You know there’s a serious cultural problem at the Information Commissioner’s Office when you read on their website: “The Information Commissioner will not respond to your service complaint personally, even if you write directly to her. She has delegated responsibility for reviewing our service in specific cases to managers.” If the CEO doesn’t want to hear about very lengthy delays, inconsistent/contradictory decisions or failures to apply the law to hold authorities to account, don’t expect much from the subordinates to whom she delegates.

We all know Tony Blair’s thoughts on having introduced the Freedom of Information Act:

Freedom of Information. Three harmless words. I look at those words as I write them, and feel like shaking my head till it drops off my shoulders. You idiot. You naive, foolish, irresponsible nincompoop. There is really no description of stupidity, no matter how vivid, that is adequate. I quake at the imbecility of it.

(Blair, A journey, 2010, p. 516: you know there’s a serious literary problem when a writer starts talking about “a journey”.)

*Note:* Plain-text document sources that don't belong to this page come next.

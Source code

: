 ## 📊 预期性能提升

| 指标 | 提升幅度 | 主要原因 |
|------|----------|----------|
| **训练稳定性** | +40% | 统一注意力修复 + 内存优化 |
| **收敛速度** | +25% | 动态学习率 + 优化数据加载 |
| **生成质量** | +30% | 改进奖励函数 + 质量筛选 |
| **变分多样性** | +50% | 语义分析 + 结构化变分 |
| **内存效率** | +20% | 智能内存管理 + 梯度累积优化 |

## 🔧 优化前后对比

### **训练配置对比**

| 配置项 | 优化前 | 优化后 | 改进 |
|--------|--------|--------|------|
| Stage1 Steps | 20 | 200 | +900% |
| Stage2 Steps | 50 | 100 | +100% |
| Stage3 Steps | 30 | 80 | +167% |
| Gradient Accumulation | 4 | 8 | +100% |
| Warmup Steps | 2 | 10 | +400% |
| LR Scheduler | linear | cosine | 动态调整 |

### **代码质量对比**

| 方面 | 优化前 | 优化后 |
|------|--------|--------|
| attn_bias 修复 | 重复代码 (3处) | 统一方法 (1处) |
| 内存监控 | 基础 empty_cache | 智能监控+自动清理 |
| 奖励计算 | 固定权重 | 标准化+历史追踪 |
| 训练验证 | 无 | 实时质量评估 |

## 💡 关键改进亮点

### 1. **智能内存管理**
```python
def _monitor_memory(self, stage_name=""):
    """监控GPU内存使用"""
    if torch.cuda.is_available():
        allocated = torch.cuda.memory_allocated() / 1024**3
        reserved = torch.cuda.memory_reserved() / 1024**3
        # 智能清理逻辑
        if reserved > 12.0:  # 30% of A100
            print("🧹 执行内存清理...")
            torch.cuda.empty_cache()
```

Unfortunately that view is shared not only by the legion of “information officers” now employed by countless public sector bodies who fall under FOIA, but even by staff at the ICO itself. If you’ve ever used the Act to try to obtain information, you will be familiar with some of the tactics. This post would reach intolerable length if I recited all those I encountered in my recent attempts to obtain information about damage to pictures, which you may recall from an earlier post (last November) I tried to obtain last year in preparation for a lecture I gave in September 2017. A year on and I still haven’t received the information I should have. This is a short guide to the behaviour of those who control your information and don’t think you should have it (yes I do know the proper meaning of the Hamlet words in the title).

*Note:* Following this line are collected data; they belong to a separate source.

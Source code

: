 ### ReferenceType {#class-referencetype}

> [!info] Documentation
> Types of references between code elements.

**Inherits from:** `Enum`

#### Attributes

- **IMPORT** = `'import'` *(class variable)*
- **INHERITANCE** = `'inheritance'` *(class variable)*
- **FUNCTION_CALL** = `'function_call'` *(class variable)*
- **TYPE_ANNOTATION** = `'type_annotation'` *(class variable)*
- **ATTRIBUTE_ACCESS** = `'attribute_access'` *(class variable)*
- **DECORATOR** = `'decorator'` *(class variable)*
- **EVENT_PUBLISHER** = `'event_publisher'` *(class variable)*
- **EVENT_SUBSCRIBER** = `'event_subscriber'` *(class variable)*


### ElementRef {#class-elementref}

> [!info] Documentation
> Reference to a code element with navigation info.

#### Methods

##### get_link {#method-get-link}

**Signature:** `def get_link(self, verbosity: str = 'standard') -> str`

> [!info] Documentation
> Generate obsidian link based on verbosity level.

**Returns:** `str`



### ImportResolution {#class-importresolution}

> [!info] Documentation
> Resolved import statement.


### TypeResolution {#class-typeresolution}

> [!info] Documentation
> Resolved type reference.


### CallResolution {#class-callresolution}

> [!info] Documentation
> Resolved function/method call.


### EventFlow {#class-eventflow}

The first tactic is attrition. The Act says authorities should respond promptly, with a backstop of 20 business days (effectively a month). Rule 1: always wait the full 20 days before responding, even when the information is at your finger tips. The ICO will never sanction any delay within the 20 day limit. One ICO officer actually wrote to me to say–

It is not the Commissioner’s practice to consider whether a response has been responded to ‘promptly’ and in relation to section 10, she will only consider whether a request has been answered within the statutory time frame of 20 working days.

This is a clear failure to enforce the law, against ICO guidance as well as Tribunal rulings. The officer corrected the statement when I pointed this out – but of course wouldn’t admit that any breach had occurred on the facts. One of the problems about complaints considered on paper is that you can type “two plus two equals five” just easily as a correct sentence – although your better tactic is to embed such logic in letters of at least a dozen pages (don’t worry: the cut-and-paste function within Word will let you do that painlessly, if pointlessly, using lengthy quotations or just recycling the last decision you wrote whatever the facts).

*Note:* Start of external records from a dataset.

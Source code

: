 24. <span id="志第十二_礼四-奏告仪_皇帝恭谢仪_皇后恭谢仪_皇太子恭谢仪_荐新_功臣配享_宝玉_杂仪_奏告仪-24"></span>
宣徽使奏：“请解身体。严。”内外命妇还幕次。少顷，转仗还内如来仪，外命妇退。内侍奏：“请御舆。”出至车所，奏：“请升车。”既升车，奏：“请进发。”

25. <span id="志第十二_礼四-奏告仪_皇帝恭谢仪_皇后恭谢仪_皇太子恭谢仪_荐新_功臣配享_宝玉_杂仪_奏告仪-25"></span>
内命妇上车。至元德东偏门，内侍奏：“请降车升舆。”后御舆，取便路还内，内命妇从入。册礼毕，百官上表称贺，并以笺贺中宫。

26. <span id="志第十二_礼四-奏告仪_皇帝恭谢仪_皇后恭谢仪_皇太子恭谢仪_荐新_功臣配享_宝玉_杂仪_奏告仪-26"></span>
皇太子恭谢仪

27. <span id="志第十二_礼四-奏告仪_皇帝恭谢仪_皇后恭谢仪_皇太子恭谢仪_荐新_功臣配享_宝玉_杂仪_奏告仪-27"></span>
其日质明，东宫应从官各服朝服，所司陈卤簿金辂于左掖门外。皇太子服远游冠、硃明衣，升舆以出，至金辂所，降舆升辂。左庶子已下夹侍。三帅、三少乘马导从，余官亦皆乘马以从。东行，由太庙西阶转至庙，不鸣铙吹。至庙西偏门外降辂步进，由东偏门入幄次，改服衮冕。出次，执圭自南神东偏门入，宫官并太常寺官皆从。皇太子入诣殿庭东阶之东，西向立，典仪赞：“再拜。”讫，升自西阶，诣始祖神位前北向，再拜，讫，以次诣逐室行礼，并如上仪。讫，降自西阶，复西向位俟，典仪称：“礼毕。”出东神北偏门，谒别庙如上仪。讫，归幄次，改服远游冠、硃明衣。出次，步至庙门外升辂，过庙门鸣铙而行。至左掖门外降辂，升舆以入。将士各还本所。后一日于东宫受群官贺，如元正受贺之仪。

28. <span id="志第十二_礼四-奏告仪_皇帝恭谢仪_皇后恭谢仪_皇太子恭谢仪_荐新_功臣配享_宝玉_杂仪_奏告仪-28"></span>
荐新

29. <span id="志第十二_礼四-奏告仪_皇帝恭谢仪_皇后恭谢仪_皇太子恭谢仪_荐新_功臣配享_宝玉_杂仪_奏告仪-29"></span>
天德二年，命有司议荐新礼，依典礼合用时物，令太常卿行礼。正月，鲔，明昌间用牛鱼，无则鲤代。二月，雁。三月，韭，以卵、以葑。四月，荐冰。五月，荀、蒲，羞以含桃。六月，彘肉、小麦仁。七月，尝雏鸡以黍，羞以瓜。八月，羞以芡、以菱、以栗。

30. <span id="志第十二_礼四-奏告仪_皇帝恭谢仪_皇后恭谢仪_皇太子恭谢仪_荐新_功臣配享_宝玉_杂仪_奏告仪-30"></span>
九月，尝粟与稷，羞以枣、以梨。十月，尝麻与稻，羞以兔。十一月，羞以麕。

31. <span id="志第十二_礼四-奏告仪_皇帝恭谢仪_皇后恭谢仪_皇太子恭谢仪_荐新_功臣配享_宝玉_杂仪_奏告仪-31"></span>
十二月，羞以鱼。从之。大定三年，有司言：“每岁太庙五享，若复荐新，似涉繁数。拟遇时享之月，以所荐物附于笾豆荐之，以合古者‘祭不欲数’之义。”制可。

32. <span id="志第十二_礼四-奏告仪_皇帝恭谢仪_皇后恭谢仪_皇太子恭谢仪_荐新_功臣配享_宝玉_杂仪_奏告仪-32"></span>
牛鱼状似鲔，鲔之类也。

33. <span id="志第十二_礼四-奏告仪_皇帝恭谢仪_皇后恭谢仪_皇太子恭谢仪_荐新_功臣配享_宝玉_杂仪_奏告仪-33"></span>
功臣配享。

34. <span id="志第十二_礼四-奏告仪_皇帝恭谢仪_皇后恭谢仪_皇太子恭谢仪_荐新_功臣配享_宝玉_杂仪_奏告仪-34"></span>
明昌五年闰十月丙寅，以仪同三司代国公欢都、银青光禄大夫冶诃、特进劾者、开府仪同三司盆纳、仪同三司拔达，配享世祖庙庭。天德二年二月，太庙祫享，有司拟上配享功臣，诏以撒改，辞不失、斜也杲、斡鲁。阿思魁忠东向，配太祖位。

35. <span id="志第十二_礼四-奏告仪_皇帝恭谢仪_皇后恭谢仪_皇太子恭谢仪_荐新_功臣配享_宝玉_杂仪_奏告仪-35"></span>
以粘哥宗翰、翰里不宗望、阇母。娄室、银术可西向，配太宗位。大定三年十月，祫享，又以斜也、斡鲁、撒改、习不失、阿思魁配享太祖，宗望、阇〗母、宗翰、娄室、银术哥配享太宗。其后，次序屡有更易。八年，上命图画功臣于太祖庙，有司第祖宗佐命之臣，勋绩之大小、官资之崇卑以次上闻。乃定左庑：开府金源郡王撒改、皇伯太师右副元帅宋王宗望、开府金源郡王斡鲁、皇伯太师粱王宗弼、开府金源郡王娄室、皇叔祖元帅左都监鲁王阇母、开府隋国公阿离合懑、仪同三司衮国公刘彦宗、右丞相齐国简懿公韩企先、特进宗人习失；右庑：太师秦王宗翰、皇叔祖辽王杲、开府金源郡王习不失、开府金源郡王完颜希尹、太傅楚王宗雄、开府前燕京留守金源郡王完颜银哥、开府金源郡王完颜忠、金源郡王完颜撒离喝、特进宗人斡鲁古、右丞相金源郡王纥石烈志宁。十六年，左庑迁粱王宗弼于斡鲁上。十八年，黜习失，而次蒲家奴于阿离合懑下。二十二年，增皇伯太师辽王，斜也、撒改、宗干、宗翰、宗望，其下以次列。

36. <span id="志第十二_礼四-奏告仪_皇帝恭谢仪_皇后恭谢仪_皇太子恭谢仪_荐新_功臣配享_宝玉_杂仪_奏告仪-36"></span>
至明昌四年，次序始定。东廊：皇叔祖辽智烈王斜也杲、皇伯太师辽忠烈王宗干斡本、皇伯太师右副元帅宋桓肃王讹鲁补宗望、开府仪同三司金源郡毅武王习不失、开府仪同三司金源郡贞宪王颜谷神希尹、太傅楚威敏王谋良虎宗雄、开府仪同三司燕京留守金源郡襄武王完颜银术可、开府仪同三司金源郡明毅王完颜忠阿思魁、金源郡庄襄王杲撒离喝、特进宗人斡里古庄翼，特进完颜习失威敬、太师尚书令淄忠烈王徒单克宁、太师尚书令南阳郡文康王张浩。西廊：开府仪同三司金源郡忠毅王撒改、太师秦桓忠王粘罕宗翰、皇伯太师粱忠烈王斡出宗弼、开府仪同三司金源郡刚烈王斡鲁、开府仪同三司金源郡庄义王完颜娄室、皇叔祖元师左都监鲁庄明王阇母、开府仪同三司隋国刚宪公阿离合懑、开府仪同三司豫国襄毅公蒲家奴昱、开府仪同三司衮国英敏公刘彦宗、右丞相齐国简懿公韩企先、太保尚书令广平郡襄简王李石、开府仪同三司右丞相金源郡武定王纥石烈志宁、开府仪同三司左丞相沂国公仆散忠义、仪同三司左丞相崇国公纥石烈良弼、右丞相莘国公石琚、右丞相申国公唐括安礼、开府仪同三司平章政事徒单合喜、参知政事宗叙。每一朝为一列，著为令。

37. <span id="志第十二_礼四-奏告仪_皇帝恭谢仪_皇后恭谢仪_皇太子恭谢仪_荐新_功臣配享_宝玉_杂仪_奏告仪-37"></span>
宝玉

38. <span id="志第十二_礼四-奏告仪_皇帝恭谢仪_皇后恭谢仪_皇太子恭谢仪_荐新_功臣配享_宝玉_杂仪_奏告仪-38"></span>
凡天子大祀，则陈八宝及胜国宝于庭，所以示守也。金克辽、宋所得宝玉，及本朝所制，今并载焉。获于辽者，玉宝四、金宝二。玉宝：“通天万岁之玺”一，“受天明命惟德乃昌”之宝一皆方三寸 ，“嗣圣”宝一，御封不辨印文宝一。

It’s worth noting too the cultural issue at ICO illustrated by the habit of referring to “the Commissioner” and to “her” view of specific facts in cases which she almost certainly hasn’t read. It’s part of a pretence that the individual officer speaks with the full authority of the ICO. And maintaining this pretence requires bad decisions to be upheld on appeal – so there’s no point in questioning anything these people decide, however poor the logic or however ill-grounded in law. That part of the culture is shared with the Financial Ombudsman Service – a point to which I return below.

The second tactic (which can be used to maximum effect when linked to the first) is: use the exemptions. Any exemption will do. The Act as you know allows authorities not to provide certain information if it falls within one of a number of specific categories. You still (in most cases) have to answer the original question within the 20 days – but here’s the magic: if you reply on day 20 claiming exemption under section X of the act, then you’ve gained another 20 days, plus however long it takes the punter to come back and point out the exemption isn’t valid. Then just claim another. Only if the punter insists on your completing the internal review stage (possibly months later) do you need to nominate a valid exemption. And the ICO won’t criticise you for breach of the 20 day response time – even when you blatantly have breached it. Chances are that the punter will have given up by then anyway. Indeed the brilliance of the combined one–two tactic is that the only punters who will continue to appeal are obviously loonies, so no one will take them seriously.

Let me mention just some of the silly exemptions that have been thrown up against my applications. Last July I asked a curator at one of our national museums to share the transport protocol used for moving pastels. I was told it was confidential. I reminded the curator that their organisation was covered by FOIA. The information officer responded claiming exemptions under Section 31(1)(a) (information is exempt “if its disclosure … would, or would be likely to prejudice the prevention or detection of crime”) and Section 41(1) (information is exempt if its disclosure would constitute an “actionable…breach of confidence”). Both these exemptions were evidently absurd, and indeed the museum conceded this on internal review – as it happens I had by that stage received the information from another source.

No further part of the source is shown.